▶ AIM OF THE EXERCISE: Within the material below, how many lines include the word "quantifies"? Only the number should be given.

▶ MATERIAL FOR THIS EXERCISE:
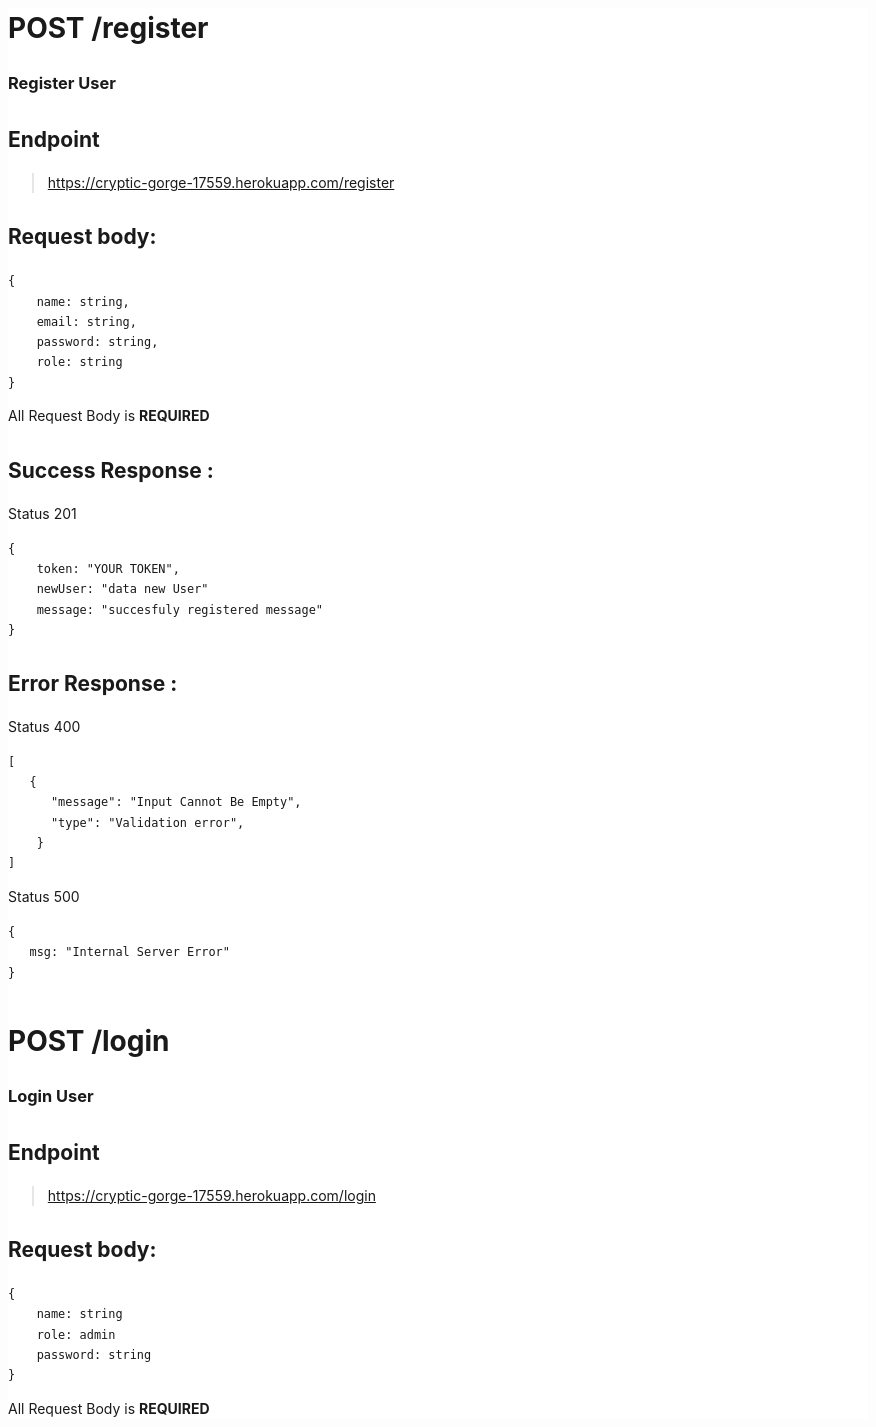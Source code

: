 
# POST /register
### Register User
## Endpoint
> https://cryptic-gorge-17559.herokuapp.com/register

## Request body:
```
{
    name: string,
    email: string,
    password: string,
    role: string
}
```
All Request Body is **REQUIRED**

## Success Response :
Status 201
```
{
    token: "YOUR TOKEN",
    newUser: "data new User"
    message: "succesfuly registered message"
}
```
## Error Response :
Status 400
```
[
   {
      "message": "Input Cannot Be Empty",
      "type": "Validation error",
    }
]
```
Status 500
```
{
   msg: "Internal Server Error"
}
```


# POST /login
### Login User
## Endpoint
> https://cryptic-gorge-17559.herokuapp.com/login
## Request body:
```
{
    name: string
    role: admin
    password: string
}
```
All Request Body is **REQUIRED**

--

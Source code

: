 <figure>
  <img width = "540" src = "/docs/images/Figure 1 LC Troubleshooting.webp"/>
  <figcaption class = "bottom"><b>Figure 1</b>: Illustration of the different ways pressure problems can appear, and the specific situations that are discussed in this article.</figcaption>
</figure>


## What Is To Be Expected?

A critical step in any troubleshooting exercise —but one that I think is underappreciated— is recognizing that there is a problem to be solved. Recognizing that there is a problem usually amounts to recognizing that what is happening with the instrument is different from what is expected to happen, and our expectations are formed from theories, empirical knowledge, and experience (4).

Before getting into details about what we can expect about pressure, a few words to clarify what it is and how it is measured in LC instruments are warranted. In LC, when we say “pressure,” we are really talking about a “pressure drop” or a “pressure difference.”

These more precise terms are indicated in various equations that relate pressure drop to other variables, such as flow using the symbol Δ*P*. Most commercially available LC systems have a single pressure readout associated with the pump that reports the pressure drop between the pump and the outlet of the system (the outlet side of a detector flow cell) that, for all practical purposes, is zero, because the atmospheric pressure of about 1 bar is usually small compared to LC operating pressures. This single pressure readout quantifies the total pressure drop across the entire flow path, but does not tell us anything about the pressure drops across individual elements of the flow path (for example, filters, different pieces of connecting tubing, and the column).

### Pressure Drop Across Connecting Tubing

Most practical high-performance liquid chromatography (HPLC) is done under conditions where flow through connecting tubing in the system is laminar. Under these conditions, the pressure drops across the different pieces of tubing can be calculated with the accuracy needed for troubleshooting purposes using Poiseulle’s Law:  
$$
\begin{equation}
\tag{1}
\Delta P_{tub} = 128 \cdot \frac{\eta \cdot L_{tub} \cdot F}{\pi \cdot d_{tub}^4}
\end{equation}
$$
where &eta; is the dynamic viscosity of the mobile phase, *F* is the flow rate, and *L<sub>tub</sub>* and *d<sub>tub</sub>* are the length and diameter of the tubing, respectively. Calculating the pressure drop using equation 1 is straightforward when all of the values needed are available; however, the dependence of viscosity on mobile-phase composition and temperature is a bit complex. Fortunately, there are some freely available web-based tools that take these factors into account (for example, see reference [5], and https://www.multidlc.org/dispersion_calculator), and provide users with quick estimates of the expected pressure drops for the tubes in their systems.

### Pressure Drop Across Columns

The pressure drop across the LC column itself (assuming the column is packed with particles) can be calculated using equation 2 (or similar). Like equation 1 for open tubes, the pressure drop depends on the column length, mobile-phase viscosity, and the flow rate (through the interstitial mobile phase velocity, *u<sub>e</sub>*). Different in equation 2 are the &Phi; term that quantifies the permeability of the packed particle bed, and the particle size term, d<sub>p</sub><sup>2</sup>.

...

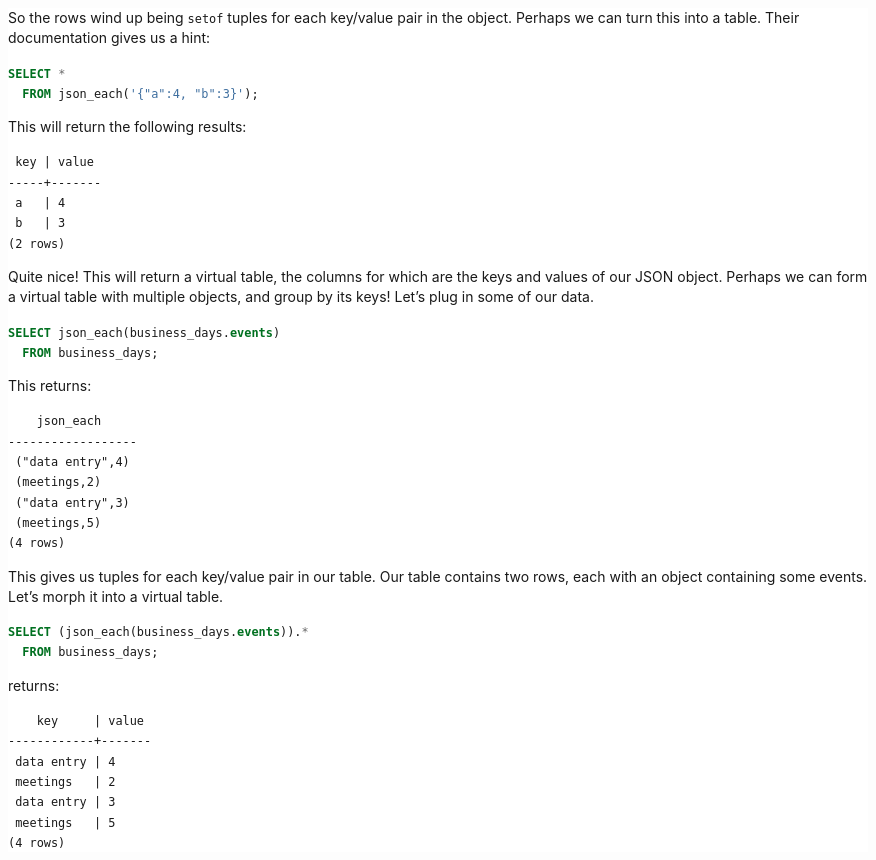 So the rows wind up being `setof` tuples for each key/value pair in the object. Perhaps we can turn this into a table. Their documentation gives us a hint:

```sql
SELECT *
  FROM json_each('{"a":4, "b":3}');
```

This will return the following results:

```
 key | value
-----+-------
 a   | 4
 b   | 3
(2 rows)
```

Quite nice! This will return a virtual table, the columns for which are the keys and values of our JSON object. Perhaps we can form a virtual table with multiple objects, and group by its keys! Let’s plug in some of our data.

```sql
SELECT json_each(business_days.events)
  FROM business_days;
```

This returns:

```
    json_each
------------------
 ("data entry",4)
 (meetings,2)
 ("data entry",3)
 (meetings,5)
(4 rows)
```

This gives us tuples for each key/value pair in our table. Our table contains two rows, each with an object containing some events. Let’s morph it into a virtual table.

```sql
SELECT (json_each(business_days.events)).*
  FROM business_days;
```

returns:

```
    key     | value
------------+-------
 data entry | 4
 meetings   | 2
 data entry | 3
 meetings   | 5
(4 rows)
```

▶ EXPECTED OUTPUT: 2